Other states sued too, but were fairly quickly stymied by the Sixth Circuit Court of Appeals, which found them unlikely to succeed on the merits. Texas and Louisiana experienced greater success at the lower courts, in part after choosing to file suit in a Texas district where they were guaranteed to get a Trump-appointed judge with a history of hostility toward Biden administration immigration policy. That district judge, soon upheld by the right-wing Fifth Circuit Court of Appeals, blocked the DHS memo not only for the states who sued, but universally.
That glaring red flag for the separation of powers was not lost on Justice Elena Kagan Tuesday.
“Immigration policy is supposed to be the zenith of federal power and it’s supposed to be the zenith of executive power,” she said. “Instead, we’re creating a system where a combination of states and courts can bring immigration policy to a dead halt.”
She was pointed about the judge shopping element too.
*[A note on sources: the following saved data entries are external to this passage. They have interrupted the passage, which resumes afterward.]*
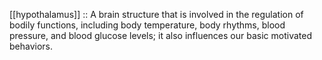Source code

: [[hypothalamus]] ::  A brain structure that is involved in the regulation of bodily functions, including body temperature, body rhythms, blood pressure, and blood glucose levels; it also influences our basic motivated behaviors.
<!--SR:!2025-02-06,2,245-->
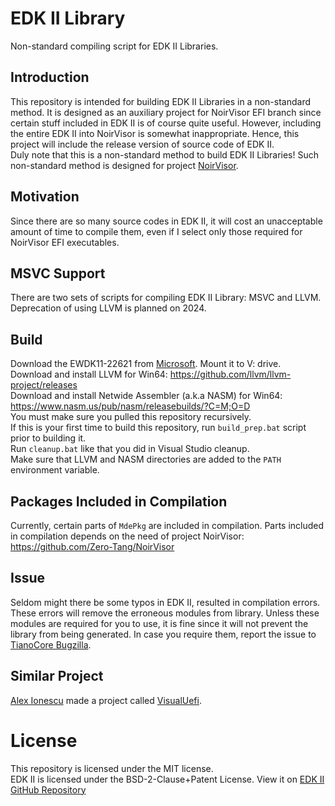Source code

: # EDK II Library
Non-standard compiling script for EDK II Libraries.

## Introduction
This repository is intended for building EDK II Libraries in a non-standard method. It is designed as an auxiliary project for NoirVisor EFI branch since certain stuff included in EDK II is of course quite useful. However, including the entire EDK II into NoirVisor is somewhat inappropriate. Hence, this project will include the release version of source code of EDK II. <br>
Duly note that this is a non-standard method to build EDK II Libraries! Such non-standard method is designed for project [NoirVisor](https://github.com/Zero-Tang/NoirVisor).

## Motivation
Since there are so many source codes in EDK II, it will cost an unacceptable amount of time to compile them, even if I select only those required for NoirVisor EFI executables.

## MSVC Support
There are two sets of scripts for compiling EDK II Library: MSVC and LLVM. <br>
Deprecation of using LLVM is planned on 2024.

## Build
Download the EWDK11-22621 from [Microsoft](https://docs.microsoft.com/en-us/legal/windows/hardware/enterprise-wdk-license-2022). Mount it to V: drive. <br>
Download and install LLVM for Win64: https://github.com/llvm/llvm-project/releases <br>
Download and install Netwide Assembler (a.k.a NASM) for Win64: https://www.nasm.us/pub/nasm/releasebuilds/?C=M;O=D <br>
You must make sure you pulled this repository recursively. <br>
If this is your first time to build this repository, run `build_prep.bat` script prior to building it. <br>
Run `cleanup.bat` like that you did in Visual Studio cleanup. <br>
Make sure that LLVM and NASM directories are added to the `PATH` environment variable.

## Packages Included in Compilation
Currently, certain parts of `MdePkg` are included in compilation. Parts included in compilation depends on the need of project NoirVisor: https://github.com/Zero-Tang/NoirVisor

## Issue
Seldom might there be some typos in EDK II, resulted in compilation errors. These errors will remove the erroneous modules from library. Unless these modules are required for you to use, it is fine since it will not prevent the library from being generated. In case you require them, report the issue to [TianoCore Bugzilla](https://bugzilla.tianocore.org/). <br>

## Similar Project
[Alex Ionescu](https://github.com/ionescu007) made a project called [VisualUefi](https://github.com/ionescu007/VisualUefi).

# License
This repository is licensed under the MIT license. <br>
EDK II is licensed under the BSD-2-Clause+Patent License. View it on [EDK II GitHub Repository](https://github.com/tianocore/edk2/blob/master/License.txt)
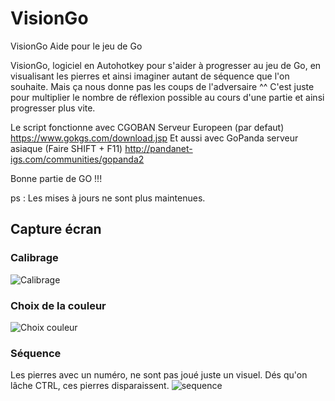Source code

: # VisionGo
VisionGo Aide pour le jeu de Go

VisionGo, logiciel en Autohotkey pour s'aider à progresser au jeu de Go, en visualisant les pierres et ainsi imaginer autant de séquence que l'on souhaite. Mais ça nous donne pas les coups de l'adversaire ^^ C'est juste pour multiplier le nombre de réflexion possible au cours d'une partie et ainsi progresser plus vite.

Le script fonctionne avec CGOBAN Serveur Europeen (par defaut) https://www.gokgs.com/download.jsp
Et aussi avec GoPanda serveur asiaque (Faire SHIFT + F11) http://pandanet-igs.com/communities/gopanda2 

Bonne partie de GO !!!

ps : Les mises à jours ne sont plus maintenues.

## Capture écran

### Calibrage
![Calibrage](https://user-images.githubusercontent.com/32821700/135810236-0dbd1174-5e70-4d69-8bdd-485b04374574.png)

### Choix de la couleur
![Choix couleur](https://user-images.githubusercontent.com/32821700/135810464-89c97efd-44ce-4783-9f71-696b307cfe96.png)

### Séquence
Les pierres avec un numéro, ne sont pas joué juste un visuel. Dés qu'on lâche CTRL, ces pierres disparaissent.
![sequence](https://user-images.githubusercontent.com/32821700/135810474-17b63d1b-54c9-448c-9fd2-12e260375599.png)
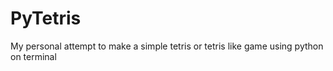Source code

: # PyTetris
My personal attempt to make a simple tetris or tetris like game using python on terminal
“In Texas, there are divisions within districts, you can pick your trial court judge — you play by the rules, that’s fine,” she said. “But you pick your trial court judge and one judge stops a federal immigration policy in its tracks because you have a kind of sort of speculative argument that your budget is going to be affected.”
It’s an issue the government has repeatedly raised too: if states can claim injury from a federal policy for something as indirect as one dollar in potential costs to them, it’s easy to see an entire world of federal policy suddenly up for debate in the courts.
The arguments, sometimes quite granular, created odd bedfellows at times. Chief Justice John Roberts appeared to take great offense at the government’s argument that lower courts may have been incorrectly interpreting the appropriate remedy for Administrative Procedure Act cases, and was joined in his indignation by fellow D.C. Circuit Court alums Justices Brett Kavanaugh and Ketanji Brown Jackson. (The D.C. circuit hears many similar agency-related cases.)
The case has already engendered an unusual split: Justice Amy Coney Barrett joined the liberals in dissenting from the court’s earlier decision to let the lower court block the DHS policy while the case wound its way through the court.
But at other times on Tuesday, the ideological inclinations were more predictable.
Justice Samuel Alito bemoaned the government trying to create a “rule of special hostility to state standing” in its arguments that Texas and Louisiana do not have standing to challenge the DHS policy.
While the case is ostensibly about one immigration memo, it’s also another chance for the Supreme Court’s right-wing majority to chip away at executive branch power and, specifically, the power of executive branch agencies to determine how they implement the laws Congress passes. The red states are challenging the government’s prosecutorial discretion in choosing which undocumented immigrants to target as the most potentially dangerous — against the backdrop that the government says it lacks the resources to go after every single person with varying degrees of black marks on their records — an area where the executive has formerly enjoyed broad latitude.
If the court does side against DHS, it’ll be another chapter in its broader hostility towards powerful executive branch agencies — and could give red states a blueprint to thwart Biden administration policies they don’t like.